> _Pictures paired with source code_
====
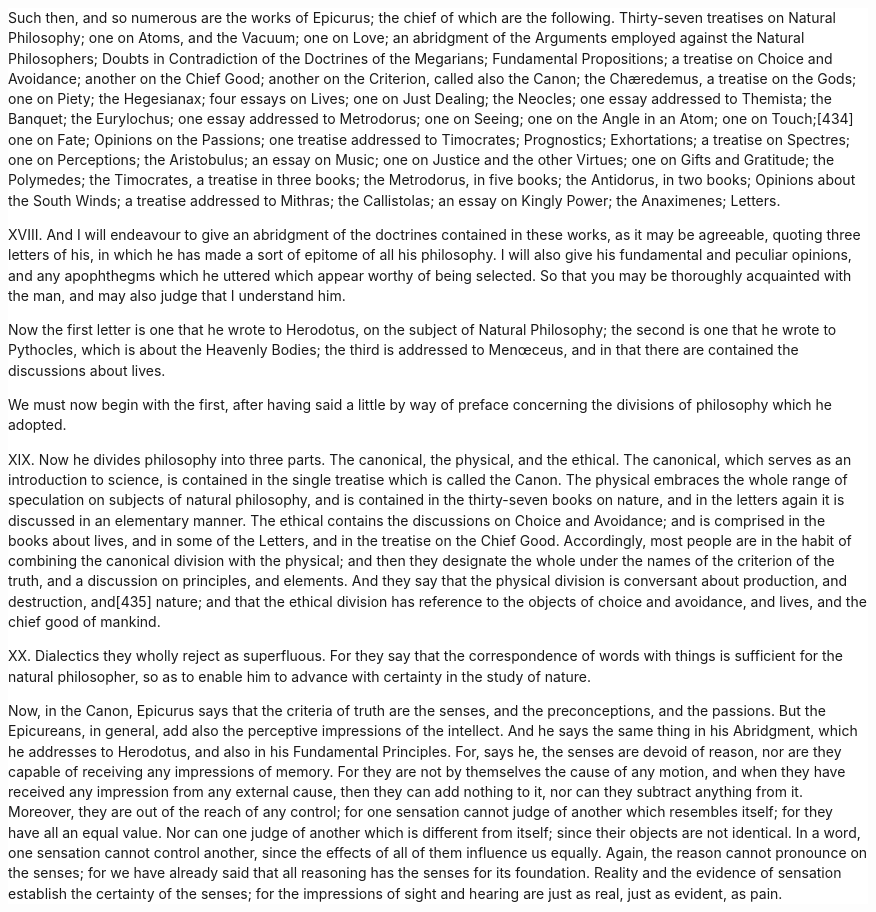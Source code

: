 Such then, and so numerous are the works of Epicurus; the chief of which are the following. Thirty-seven treatises on Natural Philosophy; one on Atoms, and the Vacuum; one on Love; an abridgment of the Arguments employed against the Natural Philosophers; Doubts in Contradiction of the Doctrines of the Megarians; Fundamental Propositions; a treatise on Choice and Avoidance; another on the Chief Good; another on the Criterion, called also the Canon; the Chæredemus, a treatise on the Gods; one on Piety; the Hegesianax; four essays on Lives; one on Just Dealing; the Neocles; one essay addressed to Themista; the Banquet; the Eurylochus; one essay addressed to Metrodorus; one on Seeing; one on the Angle in an Atom; one on Touch;[434] one on Fate; Opinions on the Passions; one treatise addressed to Timocrates; Prognostics; Exhortations; a treatise on Spectres; one on Perceptions; the Aristobulus; an essay on Music; one on Justice and the other Virtues; one on Gifts and Gratitude; the Polymedes; the Timocrates, a treatise in three books; the Metrodorus, in five books; the Antidorus, in two books; Opinions about the South Winds; a treatise addressed to Mithras; the Callistolas; an essay on Kingly Power; the Anaximenes; Letters.

XVIII. And I will endeavour to give an abridgment of the doctrines contained in these works, as it may be agreeable, quoting three letters of his, in which he has made a sort of epitome of all his philosophy. I will also give his fundamental and peculiar opinions, and any apophthegms which he uttered which appear worthy of being selected. So that you may be thoroughly acquainted with the man, and may also judge that I understand him.

Now the first letter is one that he wrote to Herodotus, on the subject of Natural Philosophy; the second is one that he wrote to Pythocles, which is about the Heavenly Bodies; the third is addressed to Menœceus, and in that there are contained the discussions about lives.

We must now begin with the first, after having said a little by way of preface concerning the divisions of philosophy which he adopted.

XIX. Now he divides philosophy into three parts. The canonical, the physical, and the ethical. The canonical, which serves as an introduction to science, is contained in the single treatise which is called the Canon. The physical embraces the whole range of speculation on subjects of natural philosophy, and is contained in the thirty-seven books on nature, and in the letters again it is discussed in an elementary manner. The ethical contains the discussions on Choice and Avoidance; and is comprised in the books about lives, and in some of the Letters, and in the treatise on the Chief Good. Accordingly, most people are in the habit of combining the canonical division with the physical; and then they designate the whole under the names of the criterion of the truth, and a discussion on principles, and elements. And they say that the physical division is conversant about production, and destruction, and[435] nature; and that the ethical division has reference to the objects of choice and avoidance, and lives, and the chief good of mankind.

XX. Dialectics they wholly reject as superfluous. For they say that the correspondence of words with things is sufficient for the natural philosopher, so as to enable him to advance with certainty in the study of nature.

Now, in the Canon, Epicurus says that the criteria of truth are the senses, and the preconceptions, and the passions. But the Epicureans, in general, add also the perceptive impressions of the intellect. And he says the same thing in his Abridgment, which he addresses to Herodotus, and also in his Fundamental Principles. For, says he, the senses are devoid of reason, nor are they capable of receiving any impressions of memory. For they are not by themselves the cause of any motion, and when they have received any impression from any external cause, then they can add nothing to it, nor can they subtract anything from it. Moreover, they are out of the reach of any control; for one sensation cannot judge of another which resembles itself; for they have all an equal value. Nor can one judge of another which is different from itself; since their objects are not identical. In a word, one sensation cannot control another, since the effects of all of them influence us equally. Again, the reason cannot pronounce on the senses; for we have already said that all reasoning has the senses for its foundation. Reality and the evidence of sensation establish the certainty of the senses; for the impressions of sight and hearing are just as real, just as evident, as pain.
====
> _WHAT YOU WILL DO_
Retype exactly, and only, the lines above from the one where "Now the first" occurs up to and including the one where "We must now" occurs.

> _EXERCISE RESPONSE_
Now the first letter is one that he wrote to Herodotus, on the subject of Natural Philosophy; the second is one that he wrote to Pythocles, which is about the Heavenly Bodies; the third is addressed to Menœceus, and in that there are contained the discussions about lives.

We must now begin with the first, after having said a little by way of preface concerning the divisions of philosophy which he adopted.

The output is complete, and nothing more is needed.